Below I show a graph in which I again sampled from our population with varying sample sizes. For each sample, I calculated the sample variance (the biased one) and the variance of the mean of that sample ($\frac{\sigma^2}n$)¹. I did this 1000 times per sample size, took the average of each and put them on top of each other. I also added a dashed line to indicate the variance of the population, which is the benchmark we’re trying to reach.

Code

# Calculate the variance sources per sample size
variance_sources <- samples %>%
  mutate(var_mean = var_unbiased / n) %>%
  group_by(n) %>%
  summarize(
    var_biased = mean(var_biased),
    var_unbiased = mean(var_unbiased),
    var_mean = mean(var_mean)
  ) %>%
  pivot_longer(cols = c(var_biased, var_mean), names_to = "variance_source", 
    values_to = "variance") %>%
  mutate(variance_source = recode(variance_source, "var_biased" = 
      "sample", "var_mean" = "sample mean"))

# Plot the results
ggplot(variance_sources, aes(x = n, fill = variance_source, y = variance)) +
  geom_col(alpha = .85) +
  geom_hline(yintercept = sigma, linetype = "dashed") +
  labs(x = "Sample size (n)", y = "Variance", fill = "Variance source:") +
  scale_fill_viridis(option = "mako", discrete = TRUE, begin = .25, end = .75)

Indeed, we see that the variance of the sample and the variance of the mean of the sample together form the population variance.

The math

Now that we know that the variance of the population consists of the variance of the sample and the variance of the sample mean, we can figure out the correction factor we need to apply to make the biased variance measure unbiased.

Previously, we found an interesting pattern in the simulated samples, which is also visible in the previous figure.

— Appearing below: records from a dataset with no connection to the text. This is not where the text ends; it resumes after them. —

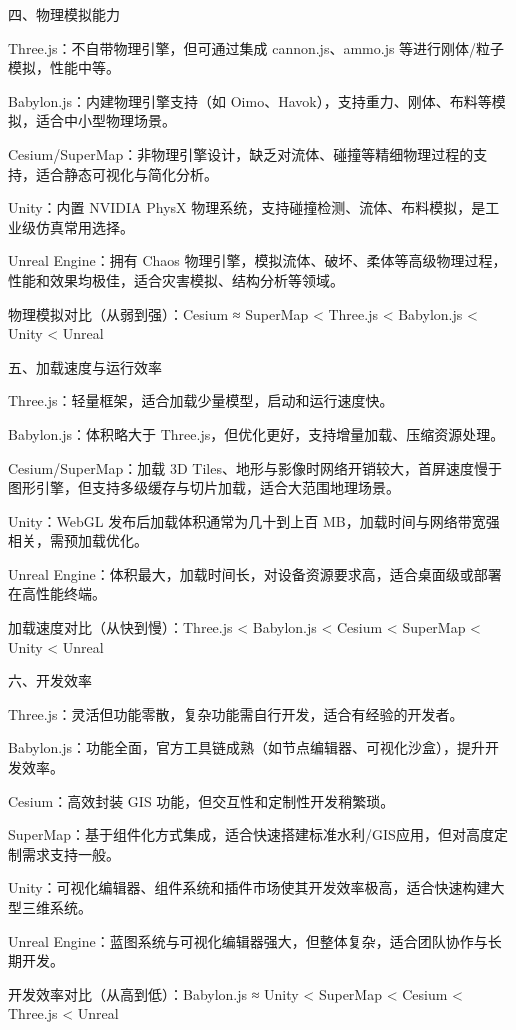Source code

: 四、物理模拟能力

Three.js：不自带物理引擎，但可通过集成 cannon.js、ammo.js 等进行刚体/粒子模拟，性能中等。

Babylon.js：内建物理引擎支持（如 Oimo、Havok），支持重力、刚体、布料等模拟，适合中小型物理场景。

Cesium/SuperMap：非物理引擎设计，缺乏对流体、碰撞等精细物理过程的支持，适合静态可视化与简化分析。

Unity：内置 NVIDIA PhysX 物理系统，支持碰撞检测、流体、布料模拟，是工业级仿真常用选择。

Unreal Engine：拥有 Chaos 物理引擎，模拟流体、破坏、柔体等高级物理过程，性能和效果均极佳，适合灾害模拟、结构分析等领域。

物理模拟对比（从弱到强）：Cesium ≈ SuperMap \textless{} Three.js \textless{} Babylon.js \textless{} Unity \textless{} Unreal

五、加载速度与运行效率

Three.js：轻量框架，适合加载少量模型，启动和运行速度快。

Babylon.js：体积略大于 Three.js，但优化更好，支持增量加载、压缩资源处理。

Cesium/SuperMap：加载 3D Tiles、地形与影像时网络开销较大，首屏速度慢于图形引擎，但支持多级缓存与切片加载，适合大范围地理场景。

Unity：WebGL 发布后加载体积通常为几十到上百 MB，加载时间与网络带宽强相关，需预加载优化。

Unreal Engine：体积最大，加载时间长，对设备资源要求高，适合桌面级或部署在高性能终端。

加载速度对比（从快到慢）：Three.js \textless{} Babylon.js \textless{} Cesium \textless{} SuperMap \textless{} Unity \textless{} Unreal

六、开发效率

Three.js：灵活但功能零散，复杂功能需自行开发，适合有经验的开发者。

Babylon.js：功能全面，官方工具链成熟（如节点编辑器、可视化沙盒），提升开发效率。

Cesium：高效封装 GIS 功能，但交互性和定制性开发稍繁琐。

SuperMap：基于组件化方式集成，适合快速搭建标准水利/GIS应用，但对高度定制需求支持一般。

Unity：可视化编辑器、组件系统和插件市场使其开发效率极高，适合快速构建大型三维系统。

Unreal Engine：蓝图系统与可视化编辑器强大，但整体复杂，适合团队协作与长期开发。

开发效率对比（从高到低）：Babylon.js ≈ Unity \textless{} SuperMap \textless{} Cesium \textless{} Three.js \textless{} Unreal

We saw that at sample size $n=2$, the (biased) sample variance appears to be half that of the (unbiased) population variance. At sample size $n=3$, it’s $\frac23$. At sample size $n=4$, it’s $\frac34$, and so on.

This means that we can fix the biased variance measure by multiplying it with $\frac{n}{(n-1)}$. At $n = 2$, we multiply the biased variance by $\frac21 = 2$. For sample size $n=3$, we multiply by $\frac32 = 1.5$. At sample size $n=4$, it’s $\frac43 = 1 \frac13$.

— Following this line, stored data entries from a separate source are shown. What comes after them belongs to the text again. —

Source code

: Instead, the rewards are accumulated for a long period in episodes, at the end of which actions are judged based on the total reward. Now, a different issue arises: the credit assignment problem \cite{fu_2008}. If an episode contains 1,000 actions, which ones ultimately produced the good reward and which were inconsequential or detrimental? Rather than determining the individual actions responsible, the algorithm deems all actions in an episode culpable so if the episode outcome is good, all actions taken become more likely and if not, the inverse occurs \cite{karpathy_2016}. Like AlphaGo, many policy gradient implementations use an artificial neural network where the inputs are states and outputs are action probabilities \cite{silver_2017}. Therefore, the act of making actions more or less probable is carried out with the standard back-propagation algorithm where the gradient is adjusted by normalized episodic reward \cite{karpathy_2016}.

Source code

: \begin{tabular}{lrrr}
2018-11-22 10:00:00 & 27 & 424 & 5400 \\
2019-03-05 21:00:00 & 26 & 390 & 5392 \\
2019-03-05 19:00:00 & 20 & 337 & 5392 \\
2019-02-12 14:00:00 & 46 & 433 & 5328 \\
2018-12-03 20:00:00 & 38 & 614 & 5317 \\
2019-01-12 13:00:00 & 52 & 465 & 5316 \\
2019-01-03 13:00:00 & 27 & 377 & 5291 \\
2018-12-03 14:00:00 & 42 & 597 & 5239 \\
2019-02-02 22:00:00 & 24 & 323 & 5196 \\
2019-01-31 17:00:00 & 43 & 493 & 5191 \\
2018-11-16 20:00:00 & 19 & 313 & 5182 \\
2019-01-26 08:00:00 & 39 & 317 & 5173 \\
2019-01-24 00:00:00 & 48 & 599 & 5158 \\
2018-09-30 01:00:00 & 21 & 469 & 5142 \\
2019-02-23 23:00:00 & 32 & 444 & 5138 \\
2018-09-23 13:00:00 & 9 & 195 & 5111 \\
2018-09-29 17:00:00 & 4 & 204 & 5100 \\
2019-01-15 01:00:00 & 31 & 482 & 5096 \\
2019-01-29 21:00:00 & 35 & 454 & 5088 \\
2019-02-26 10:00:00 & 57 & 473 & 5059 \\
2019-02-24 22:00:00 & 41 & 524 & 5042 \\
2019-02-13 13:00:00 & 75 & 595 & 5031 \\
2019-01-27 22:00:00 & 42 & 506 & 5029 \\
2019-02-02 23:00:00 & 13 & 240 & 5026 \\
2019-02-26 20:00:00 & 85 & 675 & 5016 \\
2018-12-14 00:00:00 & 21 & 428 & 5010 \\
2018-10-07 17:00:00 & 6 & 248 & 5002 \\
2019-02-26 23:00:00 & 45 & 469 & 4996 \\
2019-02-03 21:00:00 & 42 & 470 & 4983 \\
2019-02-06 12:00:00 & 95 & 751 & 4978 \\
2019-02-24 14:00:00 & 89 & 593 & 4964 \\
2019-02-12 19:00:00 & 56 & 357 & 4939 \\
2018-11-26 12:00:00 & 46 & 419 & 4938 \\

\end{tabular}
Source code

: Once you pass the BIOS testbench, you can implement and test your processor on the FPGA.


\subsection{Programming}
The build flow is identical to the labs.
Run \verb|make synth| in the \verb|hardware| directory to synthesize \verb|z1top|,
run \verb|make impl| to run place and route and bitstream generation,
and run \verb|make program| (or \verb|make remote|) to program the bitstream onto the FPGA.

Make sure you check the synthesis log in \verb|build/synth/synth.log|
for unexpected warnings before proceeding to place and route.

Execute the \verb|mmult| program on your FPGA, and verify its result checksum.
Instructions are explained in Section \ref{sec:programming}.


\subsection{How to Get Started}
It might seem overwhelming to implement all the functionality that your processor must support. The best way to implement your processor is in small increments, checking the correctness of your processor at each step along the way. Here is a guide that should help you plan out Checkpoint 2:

In other words, to unbias the biased variance measure, we multiply it by a correction factor of $\frac{n}{(n-1)}$. But where does this correction factor come from?

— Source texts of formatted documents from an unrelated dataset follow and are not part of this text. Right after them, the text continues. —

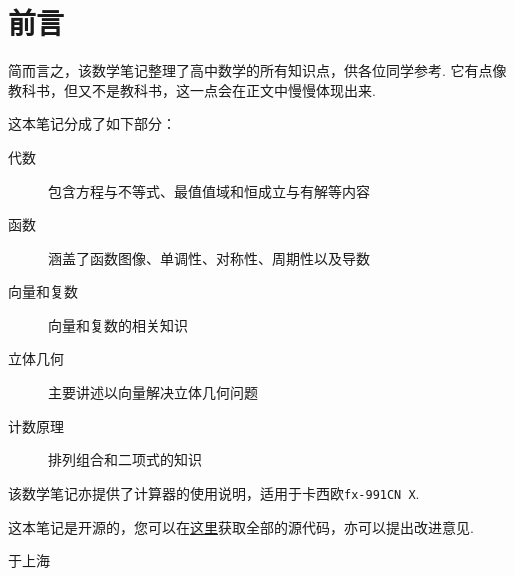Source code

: \section*{前言}
简而言之，该数学笔记整理了高中数学的所有知识点，供各位同学参考. 它有点像教科书，但又不是教科书，这一点会在正文中慢慢体现出来.

这本笔记分成了如下部分：

\begin{description}
	\item[代数] 包含方程与不等式、最值值域和恒成立与有解等内容
	\item[函数] 涵盖了函数图像、单调性、对称性、周期性以及导数
	\item[向量和复数] 向量和复数的相关知识
	\item[立体几何] 主要讲述以向量解决立体几何问题
	\item[计数原理] 排列组合和二项式的知识
\end{description}

该数学笔记亦提供了计算器的使用说明，适用于卡西欧\verb|fx-991CN X|.

这本笔记是开源的，您可以在\href{https://github.com/jason-bowen-zheng/math-notes}{这里}获取全部的源代码，亦可以提出改进意见.
\hypersetup{hidelinks}

\begin{flushright}
	\date{2022年11月}于上海
\end{flushright}
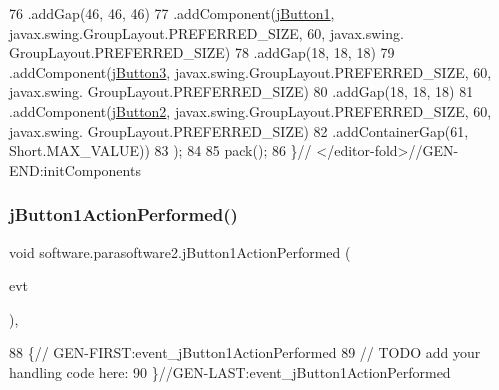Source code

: \begin{DoxyCode}
76                 .addGap(46, 46, 46)
77                 .addComponent(\mbox{\hyperlink{classsoftware_1_1parasoftware2_a4378147bbe05c9a06d9a8b7193295dbb}{jButton1}}, javax.swing.GroupLayout.PREFERRED\_SIZE, 60, javax.swing.
      GroupLayout.PREFERRED\_SIZE)
78                 .addGap(18, 18, 18)
79                 .addComponent(\mbox{\hyperlink{classsoftware_1_1parasoftware2_a32aae8d275502c425e0804761777d920}{jButton3}}, javax.swing.GroupLayout.PREFERRED\_SIZE, 60, javax.swing.
      GroupLayout.PREFERRED\_SIZE)
80                 .addGap(18, 18, 18)
81                 .addComponent(\mbox{\hyperlink{classsoftware_1_1parasoftware2_abaa75d46f51c45dbab64b7bb44e560f0}{jButton2}}, javax.swing.GroupLayout.PREFERRED\_SIZE, 60, javax.swing.
      GroupLayout.PREFERRED\_SIZE)
82                 .addContainerGap(61, Short.MAX\_VALUE))
83         );
84 
85         pack();
86     \}\textcolor{comment}{// </editor-fold>//GEN-END:initComponents}
\end{DoxyCode}
\mbox{\label{classsoftware_1_1parasoftware2_a2f1d046687f61a8eed6ee6109bacaa07}} 
\subsubsection{\texorpdfstring{j\+Button1\+Action\+Performed()}{jButton1ActionPerformed()}}
{\footnotesize\ttfamily void software.\+parasoftware2.\+j\+Button1\+Action\+Performed (\begin{DoxyParamCaption}\item[{java.\+awt.\+event.\+Action\+Event}]{evt }\end{DoxyParamCaption})\hspace{0.3cm}{\ttfamily [inline]}, {\ttfamily [private]}}


\begin{DoxyCode}
88                                                                          \{\textcolor{comment}{//
      GEN-FIRST:event\_jButton1ActionPerformed}
89         \textcolor{comment}{// TODO add your handling code here:}
90     \}\textcolor{comment}{//GEN-LAST:event\_jButton1ActionPerformed}
\end{DoxyCode}
\mbox{\label{classsoftware_1_1parasoftware2_a1255dad965c8f3eb7b309f9d0b10b2b2}}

Well, because the sample variance misses the variance of the sample mean, we can expect that the variance of the sample is biased by an amount equal to the variance of the population minus the variance of the sample mean. In other words:

\[\sigma^2 - \frac{\sigma^2}n\]

Rewriting this ², produces:

\[\sigma^2\cdot\frac{n - 1}n\] The variance of a sample will be biased by an amount equal to $\frac{n - 1}n$. To correct that bias we should multiply the sample variance by the inverse of this bias: $\frac{n}{n-1}$ ³. This is also called Bessel’s correction.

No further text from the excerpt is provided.